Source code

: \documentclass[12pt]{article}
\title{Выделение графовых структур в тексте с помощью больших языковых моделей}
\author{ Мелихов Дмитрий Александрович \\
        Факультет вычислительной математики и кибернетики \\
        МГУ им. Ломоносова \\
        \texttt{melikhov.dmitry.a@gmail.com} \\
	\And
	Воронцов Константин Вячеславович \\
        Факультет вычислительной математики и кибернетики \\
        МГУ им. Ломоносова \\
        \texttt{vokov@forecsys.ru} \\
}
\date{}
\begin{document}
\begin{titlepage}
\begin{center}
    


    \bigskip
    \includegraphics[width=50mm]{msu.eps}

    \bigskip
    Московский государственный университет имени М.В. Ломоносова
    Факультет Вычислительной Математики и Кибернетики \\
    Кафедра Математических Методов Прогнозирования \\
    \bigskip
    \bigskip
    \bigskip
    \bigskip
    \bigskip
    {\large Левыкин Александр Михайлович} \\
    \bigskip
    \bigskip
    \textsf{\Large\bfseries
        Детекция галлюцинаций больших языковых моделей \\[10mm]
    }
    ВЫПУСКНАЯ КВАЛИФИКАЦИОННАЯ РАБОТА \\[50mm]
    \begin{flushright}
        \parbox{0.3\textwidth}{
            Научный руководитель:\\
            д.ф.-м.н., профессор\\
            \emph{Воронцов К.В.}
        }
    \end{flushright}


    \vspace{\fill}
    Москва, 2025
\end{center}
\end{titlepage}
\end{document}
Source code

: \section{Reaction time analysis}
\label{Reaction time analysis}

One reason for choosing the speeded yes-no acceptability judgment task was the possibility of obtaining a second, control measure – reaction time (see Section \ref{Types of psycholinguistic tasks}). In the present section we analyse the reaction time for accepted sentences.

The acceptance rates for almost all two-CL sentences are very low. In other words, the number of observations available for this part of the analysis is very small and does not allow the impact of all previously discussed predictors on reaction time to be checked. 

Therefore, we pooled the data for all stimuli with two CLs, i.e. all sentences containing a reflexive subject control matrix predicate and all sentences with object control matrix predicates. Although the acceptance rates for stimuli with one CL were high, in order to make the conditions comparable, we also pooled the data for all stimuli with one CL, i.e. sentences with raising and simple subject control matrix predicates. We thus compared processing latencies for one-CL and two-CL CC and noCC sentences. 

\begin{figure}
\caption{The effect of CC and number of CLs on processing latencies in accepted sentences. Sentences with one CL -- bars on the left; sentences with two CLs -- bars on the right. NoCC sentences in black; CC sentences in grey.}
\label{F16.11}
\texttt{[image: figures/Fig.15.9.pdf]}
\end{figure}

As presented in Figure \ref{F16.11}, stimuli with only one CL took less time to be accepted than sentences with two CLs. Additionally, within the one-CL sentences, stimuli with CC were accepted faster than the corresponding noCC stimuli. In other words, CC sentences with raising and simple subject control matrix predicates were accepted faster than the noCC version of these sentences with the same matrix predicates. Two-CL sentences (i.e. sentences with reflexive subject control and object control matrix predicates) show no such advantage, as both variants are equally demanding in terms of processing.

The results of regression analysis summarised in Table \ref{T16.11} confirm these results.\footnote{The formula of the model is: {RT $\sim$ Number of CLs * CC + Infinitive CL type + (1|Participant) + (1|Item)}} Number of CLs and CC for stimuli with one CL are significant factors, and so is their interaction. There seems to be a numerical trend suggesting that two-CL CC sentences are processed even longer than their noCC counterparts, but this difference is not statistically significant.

· · · · ·

Copy all lines of the listing above that contain the string "label".

\label{Reaction time analysis}
\label{F16.11}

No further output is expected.